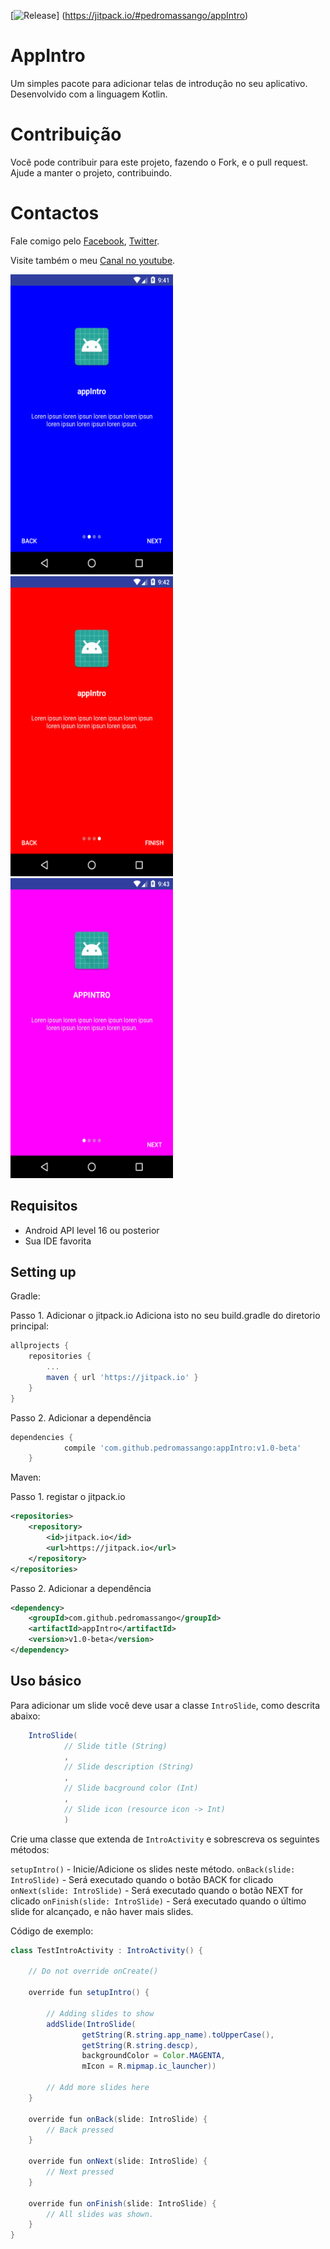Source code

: 
[![Release](https://jitpack.io/v/pedromassango/appIntro.svg)]
(https://jitpack.io/#pedromassango/appIntro)

# AppIntro
Um simples pacote para adicionar telas de introdução no seu aplicativo. Desenvolvido com a linguagem Kotlin.

# Contribuição
Você pode contribuir para este projeto, fazendo o Fork, e o pull request. Ajude a manter o projeto, contribuindo.

# Contactos
Fale comigo pelo <a href="https://www.facebook.com/pedromassango.m">Facebook</a>, <a href="https://twitter.com/pedro_massango3">Twitter</a>.

Visite também o meu <a href="https://www.youtube.com/channel/UCBiJzXGvkuT9aG2Yq8BYYnQ">Canal no youtube</a>.

<img src="/screenshots/device-2018-02-01-154210.png" width="260" height="480"> <img src="/screenshots/device-2018-02-01-154304.png" width="260" height="480"> <img src="/screenshots/device-2018-02-01-154329.png" width="260" height="480">

## Requisitos
- Android API level 16 ou posterior
- Sua IDE favorita

## Setting up

Gradle:

Passo 1. Adicionar o jitpack.io
Adiciona isto no seu build.gradle do diretorio principal:
```groovy
allprojects {
	repositories {
		...
		maven { url 'https://jitpack.io' }
	}
}
```

Passo 2. Adicionar a dependência
```groovy
dependencies {
	        compile 'com.github.pedromassango:appIntro:v1.0-beta'
	}
```


Maven:

Passo 1. registar o jitpack.io
```xml
<repositories>
	<repository>
	    <id>jitpack.io</id>
	    <url>https://jitpack.io</url>
	</repository>
</repositories>
```

Passo 2. Adicionar a dependência

```xml
<dependency>
    <groupId>com.github.pedromassango</groupId>
    <artifactId>appIntro</artifactId>
    <version>v1.0-beta</version>
</dependency>
```

## Uso básico

Para adicionar um slide você deve usar a classe `IntroSlide`, como descrita abaixo:
```java
    IntroSlide(
            // Slide title (String)
            ,
            // Slide description (String)
            ,
            // Slide bacground color (Int)
            ,
            // Slide icon (resource icon -> Int)
            )
```


Crie uma classe que extenda de `IntroActivity` e sobrescreva os seguintes métodos:

`setupIntro()` - Inicie/Adicione os slides neste método.
`onBack(slide: IntroSlide)` - Será executado quando o botão BACK for clicado
`onNext(slide: IntroSlide)` - Será executado quando o botão NEXT for clicado
`onFinish(slide: IntroSlide)` - Será executado quando o último slide for alcançado, e não haver mais slides.

Código de exemplo:
```java
class TestIntroActivity : IntroActivity() {

    // Do not override onCreate()

    override fun setupIntro() {

        // Adding slides to show
        addSlide(IntroSlide(
                getString(R.string.app_name).toUpperCase(),
                getString(R.string.descp),
                backgroundColor = Color.MAGENTA,
                mIcon = R.mipmap.ic_launcher))

        // Add more slides here
    }

    override fun onBack(slide: IntroSlide) {
        // Back pressed
    }

    override fun onNext(slide: IntroSlide) {
        // Next pressed
    }

    override fun onFinish(slide: IntroSlide) {
        // All slides was shown.
    }
}
```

# What is required
Nothing but the lines from the beginning of the material through the line with "# Contactos" should appear, printed exactly, with no pictures among them.

# Solution to the exercise
Source code

: 
[![Release](https://jitpack.io/v/pedromassango/appIntro.svg)]
(https://jitpack.io/#pedromassango/appIntro)

# AppIntro
Um simples pacote para adicionar telas de introdução no seu aplicativo. Desenvolvido com a linguagem Kotlin.

# Contribuição
Você pode contribuir para este projeto, fazendo o Fork, e o pull request. Ajude a manter o projeto, contribuindo.

# Contactos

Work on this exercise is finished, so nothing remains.